Another big bank is again paying to settle allegations of wrongdoing, as if there’s any more misdeeds left to be accused of.

The latest is a federal suit filed against JPMorgan Chase, claiming the nation’s biggest bank discriminated against thousands of African-American and Hispanic mortgage borrowers between 2006 and 2009.

Independent brokers for the bank charged higher interest rates and fees for minority borrowers compared to similar white borrowers, the government contends. As a result, about 53,000 borrowers allegedly paid an average of about $1,000 extra.

JPMorgan has agreed to a $55 million settlement, though it said it “denies any wrongdoing and remains committed to providing equal access to credit.”

The bank has about 80 branches in Georgia.

This is roughly the bazillionth time a megabank has been slapped by federal and state prosecutors and regulators for some alleged misdeeds in recent years. By one estimate, since 2008, U.S. banks have shelled out more than $200 billion in settlements and fines to make uncomfortable accusations go away.

Which begs the question: Just how many things can a bank allegedly do wrong?

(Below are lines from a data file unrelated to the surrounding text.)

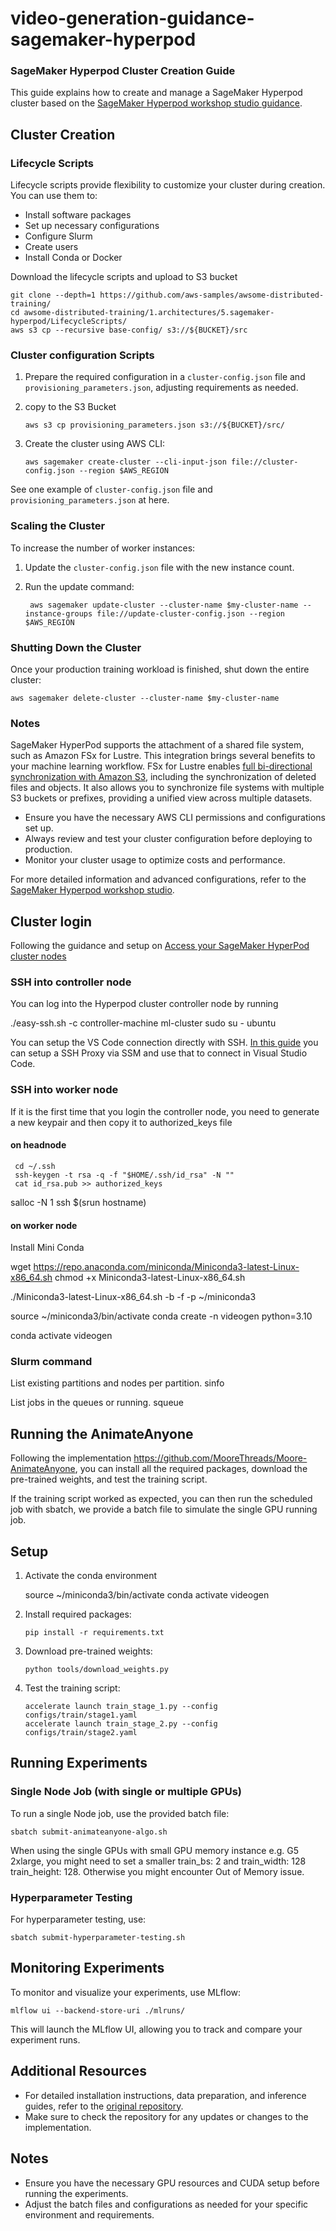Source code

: # video-generation-guidance-sagemaker-hyperpod



### SageMaker Hyperpod Cluster Creation Guide

This guide explains how to create and manage a SageMaker Hyperpod cluster based on the [SageMaker Hyperpod workshop studio guidance](https://catalog.workshops.aws/sagemaker-hyperpod/en-US).

## Cluster Creation


### Lifecycle Scripts

Lifecycle scripts provide flexibility to customize your cluster during creation. You can use them to:
- Install software packages
- Set up necessary configurations
- Configure Slurm
- Create users
- Install Conda or Docker

Download the lifecycle scripts and upload to S3 bucket
   
    git clone --depth=1 https://github.com/aws-samples/awsome-distributed-training/
    cd awsome-distributed-training/1.architectures/5.sagemaker-hyperpod/LifecycleScripts/
    aws s3 cp --recursive base-config/ s3://${BUCKET}/src
    
### Cluster configuration Scripts
    
1. Prepare the required configuration in a `cluster-config.json` file and `provisioning_parameters.json`, adjusting requirements as needed.

2. copy to the S3 Bucket 
   ```
   aws s3 cp provisioning_parameters.json s3://${BUCKET}/src/
   ```
3. Create the cluster using AWS CLI:
   ```
   aws sagemaker create-cluster --cli-input-json file://cluster-config.json --region $AWS_REGION
   ```


See one example of `cluster-config.json` file and `provisioning_parameters.json` at here. 

### Scaling the Cluster

To increase the number of worker instances:

1. Update the `cluster-config.json` file with the new instance count.

2. Run the update command:
   ```
    aws sagemaker update-cluster --cluster-name $my-cluster-name --instance-groups file://update-cluster-config.json --region $AWS_REGION
   ```

### Shutting Down the Cluster

Once your production training workload is finished, shut down the entire cluster:

```
aws sagemaker delete-cluster --cluster-name $my-cluster-name
```


### Notes


SageMaker HyperPod supports the attachment of a shared file system, such as Amazon FSx for Lustre. This integration brings several benefits to your machine learning workflow. FSx for Lustre enables [full bi-directional synchronization with Amazon S3](https://aws.amazon.com/blogs/aws/enhanced-amazon-s3-integration-for-amazon-fsx-for-lustre/), including the synchronization of deleted files and objects. It also allows you to synchronize file systems with multiple S3 buckets or prefixes, providing a unified view across multiple datasets. 

- Ensure you have the necessary AWS CLI permissions and configurations set up.
- Always review and test your cluster configuration before deploying to production. 
- Monitor your cluster usage to optimize costs and performance.

For more detailed information and advanced configurations, refer to the [SageMaker Hyperpod workshop studio](https://catalog.workshops.aws/sagemaker-hyperpod/en-US).

## Cluster login


Following the guidance and setup on [Access your SageMaker HyperPod cluster nodes](https://docs.aws.amazon.com/sagemaker/latest/dg/sagemaker-hyperpod-run-jobs-access-nodes.html) 

### SSH into controller node 

You can log into the Hyperpod cluster controller node by running 

./easy-ssh.sh -c controller-machine ml-cluster
sudo su - ubuntu

You can setup the VS Code connection directly with SSH. [In this guide](https://catalog.us-east-1.prod.workshops.aws/workshops/e3752eec-63b5-4033-9720-fa68d35164e9/en-US/05-advanced/05-vs-code) you can setup a SSH Proxy via SSM and use that to connect in Visual Studio Code.

### SSH into worker node 

If it is the first time that you login the controller node, you need to generate a new keypair and then copy it to authorized_keys file 

#### on headnode
   ```
    cd ~/.ssh
    ssh-keygen -t rsa -q -f "$HOME/.ssh/id_rsa" -N ""
    cat id_rsa.pub >> authorized_keys
   ```

salloc -N 1
ssh $(srun hostname)

#### on worker node
 
Install Mini Conda 

wget https://repo.anaconda.com/miniconda/Miniconda3-latest-Linux-x86_64.sh
chmod +x Miniconda3-latest-Linux-x86_64.sh

./Miniconda3-latest-Linux-x86_64.sh -b -f -p ~/miniconda3

source ~/miniconda3/bin/activate
conda create -n videogen python=3.10

conda activate videogen


### Slurm command

List existing partitions and nodes per partition. 
sinfo

List jobs in the queues or running. 
squeue



## Running the AnimateAnyone

Following the implementation https://github.com/MooreThreads/Moore-AnimateAnyone, you can install all the required packages, download the pre-trained weights, and test the training script. 

If the training script worked as expected, you can then run the scheduled job with sbatch, we provide a batch file to simulate the single GPU running job.  


## Setup

1. Activate the conda environment 

    source ~/miniconda3/bin/activate
    conda activate videogen

    
2. Install required packages:
   ```
   pip install -r requirements.txt
   ```

2. Download pre-trained weights:
   ```
   python tools/download_weights.py
   ```

3. Test the training script:
   ```
   accelerate launch train_stage_1.py --config configs/train/stage1.yaml
   accelerate launch train_stage_2.py --config configs/train/stage2.yaml
   ```

## Running Experiments

### Single Node Job (with single or multiple GPUs)

To run a single Node job, use the provided batch file:

```
sbatch submit-animateanyone-algo.sh
```

When using the single GPUs with small GPU memory instance e.g. G5 2xlarge, you might need to set a smaller 
train_bs: 2 and train_width: 128 train_height: 128. Otherwise you might encounter Out of Memory issue. 


### Hyperparameter Testing

For hyperparameter testing, use:

```
sbatch submit-hyperparameter-testing.sh
```

## Monitoring Experiments

To monitor and visualize your experiments, use MLflow:

```
mlflow ui --backend-store-uri ./mlruns/
```

This will launch the MLflow UI, allowing you to track and compare your experiment runs.

## Additional Resources

- For detailed installation instructions, data preparation, and inference guides, refer to the [original repository](https://github.com/MooreThreads/Moore-AnimateAnyone).
- Make sure to check the repository for any updates or changes to the implementation.

## Notes

- Ensure you have the necessary GPU resources and CUDA setup before running the experiments.
- Adjust the batch files and configurations as needed for your specific environment and requirements.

Tom Powell, an Atlanta banking attorney with Troutman Sanders, told me he’s never seen such a wave of government lawsuits and settlements in the industry. “It’s unprecedented,” he said.

Of course, much of it is tied to the mortgage debacle when regular people borrowed too much and banks loaned too much and then pawned off the toxic debt to investors.

But the litany of issues never seems to end.

JPMorgan agreed to a $13 billion doozy of a settlement in 2013 tied to claims about mortgage-backed securities. A year later it kicked in another $614 million over alleged violations with mortgages. And the next year it added $32 million toward accusations that service members’ homes were unlawfully foreclosed on.

A spokeswoman for JPMorgan emailed that she couldn’t comment on other settlements with the Justice Department.

This isn’t a one-bank show. Other megabanks have faced a string of government actions, too.

Such as over the disclosure that thousands of Wells Fargo employees were involved in opening more than 2 million fake accounts in the names of customers to boost business.

So maybe it’s not surprising that Americans’ confidence in banks has continued to wallow near a low set during the Great Recession.

Last year, just 27 percent of U.S. adults surveyed said they had a "great deal" or "quite a lot" of confidence in banks, according to Gallup.

That’s about half the level in 2004. (And, by the way, the latest survey was done before most people had heard about the Wells Fargo mess.)

That’s a shame. Because confidence is one thing it would be nice to have with whatever business we entrust to watch our money.